Le Conseil constitutionnel du Sénégal a rendu hier un verdict sans appel : la réforme institutionnelle portée par le parti au pouvoir, le Pastef, a été déclarée inconstitutionnelle. Cette décision marque un tournant dans la stratégie politique du gouvernement de Bassirou Diomaye Faye, qui comptait sur cette réforme pour renforcer les prérogatives de l’Assemblée nationale et rééquilibrer les institutions.

Deux griefs majeurs ont justifié cette invalidation : l’absence de dispositif de financement pour la future Cour constitutionnelle prévue par le texte, et le non-respect des procédures parlementaires lors de l’examen des amendements. Saisi par le président lui-même, le Conseil a rappelé que toute modification constitutionnelle doit respecter scrupuleusement les règles d’équilibre des pouvoirs et de transparence financière.

Un revers pour les partisans de la réforme

Adji Diarra Mergane Kanouté, figure de l’opposition et présidente de la coalition Ensemble Demain, a salué cette décision. Pour elle, le Conseil constitutionnel a joué son rôle de garant des institutions :

« Le rejet du texte ne signifie pas la fin des débats, mais il rappelle une évidence : dans une démocratie, même avec une majorité, les règles constitutionnelles s’imposent à tous. L’organisation d’un référendum ou d’une nouvelle réforme doit désormais s’accompagner de recettes compensatrices pour financer les nouvelles institutions, comme le prévoit l’article 82 de la Constitution. Le non-respect de la procédure de vote bloqué par l’Assemblée est également un manquement grave. »
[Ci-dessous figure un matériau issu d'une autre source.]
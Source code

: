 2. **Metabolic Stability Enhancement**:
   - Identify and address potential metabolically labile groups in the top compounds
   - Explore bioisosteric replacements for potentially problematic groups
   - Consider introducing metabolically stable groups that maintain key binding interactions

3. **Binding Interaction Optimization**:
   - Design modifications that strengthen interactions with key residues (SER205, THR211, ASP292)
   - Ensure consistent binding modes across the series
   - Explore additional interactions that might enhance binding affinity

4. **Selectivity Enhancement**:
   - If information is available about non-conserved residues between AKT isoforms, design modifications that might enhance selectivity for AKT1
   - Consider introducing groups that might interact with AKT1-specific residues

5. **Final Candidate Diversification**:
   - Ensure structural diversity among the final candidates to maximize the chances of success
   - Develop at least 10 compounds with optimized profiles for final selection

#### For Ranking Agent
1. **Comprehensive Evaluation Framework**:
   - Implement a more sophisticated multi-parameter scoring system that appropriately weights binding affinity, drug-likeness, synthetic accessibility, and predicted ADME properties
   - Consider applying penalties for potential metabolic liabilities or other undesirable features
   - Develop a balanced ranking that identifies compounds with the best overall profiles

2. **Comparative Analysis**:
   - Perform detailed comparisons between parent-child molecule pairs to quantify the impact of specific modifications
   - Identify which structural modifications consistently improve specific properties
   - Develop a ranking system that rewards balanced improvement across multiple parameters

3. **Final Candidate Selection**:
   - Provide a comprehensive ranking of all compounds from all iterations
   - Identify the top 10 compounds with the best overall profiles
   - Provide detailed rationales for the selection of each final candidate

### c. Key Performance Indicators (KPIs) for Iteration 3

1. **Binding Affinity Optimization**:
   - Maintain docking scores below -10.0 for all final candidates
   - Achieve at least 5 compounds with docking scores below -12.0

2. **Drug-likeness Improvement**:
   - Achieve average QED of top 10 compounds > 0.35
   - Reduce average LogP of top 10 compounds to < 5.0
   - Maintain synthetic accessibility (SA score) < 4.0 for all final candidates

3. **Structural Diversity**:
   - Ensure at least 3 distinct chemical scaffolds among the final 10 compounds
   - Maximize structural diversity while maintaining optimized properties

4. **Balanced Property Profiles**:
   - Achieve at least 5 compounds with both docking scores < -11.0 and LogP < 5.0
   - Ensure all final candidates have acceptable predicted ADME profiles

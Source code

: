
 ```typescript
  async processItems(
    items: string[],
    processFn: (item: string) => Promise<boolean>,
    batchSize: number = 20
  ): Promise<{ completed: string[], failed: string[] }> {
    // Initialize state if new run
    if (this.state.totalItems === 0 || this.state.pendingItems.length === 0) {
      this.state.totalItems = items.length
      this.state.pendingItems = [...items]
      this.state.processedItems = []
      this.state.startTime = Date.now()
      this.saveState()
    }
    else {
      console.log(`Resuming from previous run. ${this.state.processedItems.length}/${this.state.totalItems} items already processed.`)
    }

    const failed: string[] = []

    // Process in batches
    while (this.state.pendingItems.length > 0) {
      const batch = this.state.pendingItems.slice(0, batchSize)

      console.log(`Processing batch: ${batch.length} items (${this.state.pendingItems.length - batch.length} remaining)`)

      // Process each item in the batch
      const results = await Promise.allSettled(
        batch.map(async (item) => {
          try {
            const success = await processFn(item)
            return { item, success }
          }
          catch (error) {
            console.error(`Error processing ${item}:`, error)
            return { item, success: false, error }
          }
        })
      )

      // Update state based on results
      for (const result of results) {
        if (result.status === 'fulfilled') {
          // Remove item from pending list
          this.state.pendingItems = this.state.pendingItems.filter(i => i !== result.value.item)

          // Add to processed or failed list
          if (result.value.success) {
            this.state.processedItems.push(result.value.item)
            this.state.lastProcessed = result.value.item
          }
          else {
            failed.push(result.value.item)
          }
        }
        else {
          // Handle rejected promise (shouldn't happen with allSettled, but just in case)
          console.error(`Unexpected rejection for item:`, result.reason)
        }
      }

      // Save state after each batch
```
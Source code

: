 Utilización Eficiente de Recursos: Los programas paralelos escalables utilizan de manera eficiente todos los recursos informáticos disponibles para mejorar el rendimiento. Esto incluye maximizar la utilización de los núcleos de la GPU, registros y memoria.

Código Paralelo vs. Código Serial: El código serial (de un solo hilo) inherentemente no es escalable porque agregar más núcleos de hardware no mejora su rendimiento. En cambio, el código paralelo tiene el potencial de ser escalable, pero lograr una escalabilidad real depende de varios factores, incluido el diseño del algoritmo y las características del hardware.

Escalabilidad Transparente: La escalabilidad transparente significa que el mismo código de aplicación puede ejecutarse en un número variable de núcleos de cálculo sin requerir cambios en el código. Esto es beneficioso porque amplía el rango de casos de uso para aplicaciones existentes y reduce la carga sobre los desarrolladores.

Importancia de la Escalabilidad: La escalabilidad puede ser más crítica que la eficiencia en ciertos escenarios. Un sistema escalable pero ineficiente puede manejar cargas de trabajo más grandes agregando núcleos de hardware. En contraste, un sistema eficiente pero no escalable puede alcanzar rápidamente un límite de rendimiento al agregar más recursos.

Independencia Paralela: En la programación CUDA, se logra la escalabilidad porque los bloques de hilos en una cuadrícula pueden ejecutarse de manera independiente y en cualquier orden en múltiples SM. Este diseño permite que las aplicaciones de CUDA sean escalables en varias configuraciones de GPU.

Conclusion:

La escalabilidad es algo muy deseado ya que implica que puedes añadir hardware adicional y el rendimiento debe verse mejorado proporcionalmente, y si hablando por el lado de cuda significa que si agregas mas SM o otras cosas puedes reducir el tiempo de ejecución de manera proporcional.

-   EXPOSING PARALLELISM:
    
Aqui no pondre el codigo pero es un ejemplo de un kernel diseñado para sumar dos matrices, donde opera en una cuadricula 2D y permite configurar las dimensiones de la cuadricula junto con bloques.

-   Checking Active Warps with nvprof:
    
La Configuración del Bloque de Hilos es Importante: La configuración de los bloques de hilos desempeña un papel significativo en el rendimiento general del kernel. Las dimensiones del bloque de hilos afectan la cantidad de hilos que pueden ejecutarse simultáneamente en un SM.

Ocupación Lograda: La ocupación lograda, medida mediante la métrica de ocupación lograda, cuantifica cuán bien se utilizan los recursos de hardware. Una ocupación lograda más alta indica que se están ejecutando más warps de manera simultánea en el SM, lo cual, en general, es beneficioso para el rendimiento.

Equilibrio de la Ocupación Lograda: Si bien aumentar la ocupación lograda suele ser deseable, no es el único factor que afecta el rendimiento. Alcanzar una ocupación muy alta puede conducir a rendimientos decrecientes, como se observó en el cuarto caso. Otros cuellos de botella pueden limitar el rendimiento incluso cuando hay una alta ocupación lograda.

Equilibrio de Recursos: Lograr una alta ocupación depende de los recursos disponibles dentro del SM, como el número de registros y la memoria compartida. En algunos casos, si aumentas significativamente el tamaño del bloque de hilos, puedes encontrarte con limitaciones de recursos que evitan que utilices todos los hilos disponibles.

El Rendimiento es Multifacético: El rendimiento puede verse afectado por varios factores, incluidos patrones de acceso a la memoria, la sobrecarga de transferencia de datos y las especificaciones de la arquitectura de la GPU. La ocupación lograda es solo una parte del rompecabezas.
Les réactions politiques sous le feu des projecteurs

Ousmane Sonko, leader du Pastef et désormais éloigné de la Primature, a reconnu publiquement la décision du Conseil constitutionnel. Cependant, la coalition présidentielle a adopté un ton plus conciliant, insistant sur la nécessité de poursuivre le dialogue pour faire avancer les réformes. Dr. Binette Ndiaye, coordinatrice du Forum Citoyen, a pour sa part défendu l’arbitrage du Conseil, estimant qu’il a préservé l’équilibre institutionnel du pays.

« Cette décision est une bouffée d’oxygène pour la démocratie sénégalaise. Elle rappelle que les réformes ne peuvent être imposées sans concertation. Le Conseil constitutionnel a rappelé que la République ne se gouverne pas à coups de majorité absolue, mais par le respect des principes fondamentaux. »

Tensions politiques : l’ombre d’une cohabitation conflictuelle

La décision du Conseil survient alors que les relations entre Ousmane Sonko et Bassirou Diomaye Faye se dégradent. Après avoir quitté la Primature en mai, Sonko a pris la tête de l’Assemblée nationale, mais les divergences entre les deux hommes s’affichent désormais au grand jour. Récemment, Sonko évoquait une situation de cohabitation, un terme qui, au Sénégal, résonne comme un avertissement.

Pour les observateurs, cette invalidation n’est qu’un épisode d’une crise plus large qui secoue les institutions. Certains y voient le prélude à une recomposition du paysage politique, tandis que d’autres craignent une paralysie des réformes dans un contexte déjà tendu.